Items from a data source
=== Section Start ===

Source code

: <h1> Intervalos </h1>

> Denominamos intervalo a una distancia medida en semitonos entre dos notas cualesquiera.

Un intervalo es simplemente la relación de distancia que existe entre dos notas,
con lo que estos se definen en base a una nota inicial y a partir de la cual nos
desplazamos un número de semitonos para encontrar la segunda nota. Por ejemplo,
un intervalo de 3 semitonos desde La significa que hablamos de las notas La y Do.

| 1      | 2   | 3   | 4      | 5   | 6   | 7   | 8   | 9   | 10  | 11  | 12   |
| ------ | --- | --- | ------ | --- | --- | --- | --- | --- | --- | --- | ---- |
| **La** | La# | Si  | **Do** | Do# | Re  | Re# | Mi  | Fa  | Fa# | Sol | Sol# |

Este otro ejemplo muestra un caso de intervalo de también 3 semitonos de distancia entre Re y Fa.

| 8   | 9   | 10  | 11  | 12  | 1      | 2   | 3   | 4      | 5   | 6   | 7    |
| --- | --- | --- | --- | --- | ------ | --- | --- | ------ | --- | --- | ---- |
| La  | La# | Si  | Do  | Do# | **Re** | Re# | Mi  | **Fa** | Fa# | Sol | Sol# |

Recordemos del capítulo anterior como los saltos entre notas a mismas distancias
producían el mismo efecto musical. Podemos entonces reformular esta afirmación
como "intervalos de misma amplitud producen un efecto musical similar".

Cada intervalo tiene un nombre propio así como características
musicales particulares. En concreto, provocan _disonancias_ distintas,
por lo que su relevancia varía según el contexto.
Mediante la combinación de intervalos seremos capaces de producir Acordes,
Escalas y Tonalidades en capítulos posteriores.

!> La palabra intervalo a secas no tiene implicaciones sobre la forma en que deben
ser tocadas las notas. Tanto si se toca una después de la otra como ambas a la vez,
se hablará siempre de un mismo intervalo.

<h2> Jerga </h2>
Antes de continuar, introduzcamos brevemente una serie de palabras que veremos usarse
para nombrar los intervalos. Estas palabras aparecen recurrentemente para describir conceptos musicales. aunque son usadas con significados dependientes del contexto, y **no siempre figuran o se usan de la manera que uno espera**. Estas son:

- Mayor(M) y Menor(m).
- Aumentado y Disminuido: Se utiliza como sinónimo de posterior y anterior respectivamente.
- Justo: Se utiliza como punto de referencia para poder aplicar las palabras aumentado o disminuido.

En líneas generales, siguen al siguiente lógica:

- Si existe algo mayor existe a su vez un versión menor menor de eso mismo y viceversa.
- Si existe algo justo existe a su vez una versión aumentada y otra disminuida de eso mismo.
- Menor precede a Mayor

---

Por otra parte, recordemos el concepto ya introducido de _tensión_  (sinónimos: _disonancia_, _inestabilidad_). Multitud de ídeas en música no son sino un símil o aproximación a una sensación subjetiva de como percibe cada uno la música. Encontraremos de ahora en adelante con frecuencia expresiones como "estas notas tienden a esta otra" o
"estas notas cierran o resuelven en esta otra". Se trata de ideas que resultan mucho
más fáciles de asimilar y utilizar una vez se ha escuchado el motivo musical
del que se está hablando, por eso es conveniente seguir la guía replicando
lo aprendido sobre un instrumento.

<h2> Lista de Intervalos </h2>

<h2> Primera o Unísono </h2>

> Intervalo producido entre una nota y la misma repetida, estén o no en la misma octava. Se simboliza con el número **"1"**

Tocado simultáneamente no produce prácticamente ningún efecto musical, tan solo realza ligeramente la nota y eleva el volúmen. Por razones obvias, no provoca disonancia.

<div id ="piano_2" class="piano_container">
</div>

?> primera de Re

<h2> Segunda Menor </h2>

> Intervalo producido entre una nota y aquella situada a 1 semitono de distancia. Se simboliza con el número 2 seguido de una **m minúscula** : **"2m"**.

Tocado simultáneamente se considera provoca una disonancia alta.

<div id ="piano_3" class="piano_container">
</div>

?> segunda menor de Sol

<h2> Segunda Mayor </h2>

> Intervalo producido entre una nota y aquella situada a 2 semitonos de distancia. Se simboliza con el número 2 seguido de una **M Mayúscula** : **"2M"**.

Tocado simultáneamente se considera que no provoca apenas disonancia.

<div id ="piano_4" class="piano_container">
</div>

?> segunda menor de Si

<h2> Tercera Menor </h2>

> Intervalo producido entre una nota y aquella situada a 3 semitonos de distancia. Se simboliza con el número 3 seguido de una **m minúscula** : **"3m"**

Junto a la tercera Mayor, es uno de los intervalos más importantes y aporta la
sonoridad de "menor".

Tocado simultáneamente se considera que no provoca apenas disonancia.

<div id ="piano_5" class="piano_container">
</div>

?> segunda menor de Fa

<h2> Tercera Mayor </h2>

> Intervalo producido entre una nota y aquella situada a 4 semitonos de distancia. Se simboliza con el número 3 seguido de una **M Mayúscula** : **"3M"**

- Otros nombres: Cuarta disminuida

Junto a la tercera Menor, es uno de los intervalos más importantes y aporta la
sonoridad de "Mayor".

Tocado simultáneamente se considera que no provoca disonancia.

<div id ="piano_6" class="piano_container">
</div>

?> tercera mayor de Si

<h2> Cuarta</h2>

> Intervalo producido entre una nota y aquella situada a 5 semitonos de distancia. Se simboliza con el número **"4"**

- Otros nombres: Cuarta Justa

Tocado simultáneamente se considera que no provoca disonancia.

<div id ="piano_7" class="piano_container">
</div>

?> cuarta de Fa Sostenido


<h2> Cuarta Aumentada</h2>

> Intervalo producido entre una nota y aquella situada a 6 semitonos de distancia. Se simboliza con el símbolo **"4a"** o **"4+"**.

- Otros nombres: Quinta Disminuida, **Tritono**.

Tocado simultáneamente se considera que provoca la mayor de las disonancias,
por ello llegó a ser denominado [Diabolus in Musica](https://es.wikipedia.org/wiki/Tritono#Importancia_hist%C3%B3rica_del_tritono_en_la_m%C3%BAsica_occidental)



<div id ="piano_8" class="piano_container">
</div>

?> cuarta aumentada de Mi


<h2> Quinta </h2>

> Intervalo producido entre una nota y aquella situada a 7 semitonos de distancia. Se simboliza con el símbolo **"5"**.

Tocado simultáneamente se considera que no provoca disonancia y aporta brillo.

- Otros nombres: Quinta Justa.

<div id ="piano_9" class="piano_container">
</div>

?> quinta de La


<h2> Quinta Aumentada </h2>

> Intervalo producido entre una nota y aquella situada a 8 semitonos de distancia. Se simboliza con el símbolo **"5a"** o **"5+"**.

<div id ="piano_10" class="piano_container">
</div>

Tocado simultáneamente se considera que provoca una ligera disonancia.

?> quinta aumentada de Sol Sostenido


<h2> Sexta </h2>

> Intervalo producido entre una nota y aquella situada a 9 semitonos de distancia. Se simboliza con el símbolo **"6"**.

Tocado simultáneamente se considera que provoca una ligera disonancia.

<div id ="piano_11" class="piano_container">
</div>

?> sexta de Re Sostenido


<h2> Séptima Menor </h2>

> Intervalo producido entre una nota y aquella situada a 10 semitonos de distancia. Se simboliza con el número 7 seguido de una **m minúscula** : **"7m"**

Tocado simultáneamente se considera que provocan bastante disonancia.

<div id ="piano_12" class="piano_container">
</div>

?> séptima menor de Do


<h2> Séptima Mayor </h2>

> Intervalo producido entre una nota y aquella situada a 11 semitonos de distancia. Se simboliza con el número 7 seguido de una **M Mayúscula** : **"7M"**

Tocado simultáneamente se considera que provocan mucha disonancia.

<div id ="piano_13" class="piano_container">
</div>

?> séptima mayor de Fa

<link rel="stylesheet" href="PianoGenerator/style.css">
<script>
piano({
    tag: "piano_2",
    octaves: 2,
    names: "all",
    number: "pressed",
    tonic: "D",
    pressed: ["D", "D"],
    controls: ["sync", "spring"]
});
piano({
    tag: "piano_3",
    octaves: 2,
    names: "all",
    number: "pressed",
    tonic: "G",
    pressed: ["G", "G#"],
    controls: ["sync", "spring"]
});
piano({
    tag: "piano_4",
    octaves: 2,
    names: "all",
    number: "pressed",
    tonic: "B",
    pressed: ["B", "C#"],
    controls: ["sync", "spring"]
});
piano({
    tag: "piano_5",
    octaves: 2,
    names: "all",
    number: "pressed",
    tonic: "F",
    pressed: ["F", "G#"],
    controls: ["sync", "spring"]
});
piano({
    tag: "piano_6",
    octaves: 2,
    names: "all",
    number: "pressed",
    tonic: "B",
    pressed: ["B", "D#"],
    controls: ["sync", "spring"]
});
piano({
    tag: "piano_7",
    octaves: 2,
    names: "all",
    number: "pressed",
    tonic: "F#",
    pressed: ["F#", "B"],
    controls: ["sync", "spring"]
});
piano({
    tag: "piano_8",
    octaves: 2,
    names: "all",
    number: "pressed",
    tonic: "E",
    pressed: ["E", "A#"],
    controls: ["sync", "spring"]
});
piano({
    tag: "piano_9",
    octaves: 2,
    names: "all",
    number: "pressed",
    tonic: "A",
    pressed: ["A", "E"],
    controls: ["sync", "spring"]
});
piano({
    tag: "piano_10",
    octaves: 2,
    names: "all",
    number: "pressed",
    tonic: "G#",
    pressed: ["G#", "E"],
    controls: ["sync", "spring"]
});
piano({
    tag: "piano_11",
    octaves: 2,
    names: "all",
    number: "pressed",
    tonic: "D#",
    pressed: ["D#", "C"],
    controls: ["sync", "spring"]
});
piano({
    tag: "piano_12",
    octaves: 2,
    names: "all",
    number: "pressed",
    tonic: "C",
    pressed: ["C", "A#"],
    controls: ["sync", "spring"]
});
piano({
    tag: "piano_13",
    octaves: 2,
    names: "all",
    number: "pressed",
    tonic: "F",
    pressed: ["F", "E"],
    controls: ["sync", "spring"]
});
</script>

=== Section End ===

Please give an exact copy of the entries above, from the line with "desplazamos un número" down to the line with "Recordemos del capítulo", inclusive, and nothing else.

desplazamos un número de semitonos para encontrar la segunda nota. Por ejemplo,
un intervalo de 3 semitonos desde La significa que hablamos de las notas La y Do.

| 1      | 2   | 3   | 4      | 5   | 6   | 7   | 8   | 9   | 10  | 11  | 12   |
| ------ | --- | --- | ------ | --- | --- | --- | --- | --- | --- | --- | ---- |
| **La** | La# | Si  | **Do** | Do# | Re  | Re# | Mi  | Fa  | Fa# | Sol | Sol# |

Este otro ejemplo muestra un caso de intervalo de también 3 semitonos de distancia entre Re y Fa.

| 8   | 9   | 10  | 11  | 12  | 1      | 2   | 3   | 4      | 5   | 6   | 7    |
| --- | --- | --- | --- | --- | ------ | --- | --- | ------ | --- | --- | ---- |
| La  | La# | Si  | Do  | Do# | **Re** | Re# | Mi  | **Fa** | Fa# | Sol | Sol# |

Recordemos del capítulo anterior como los saltos entre notas a mismas distancias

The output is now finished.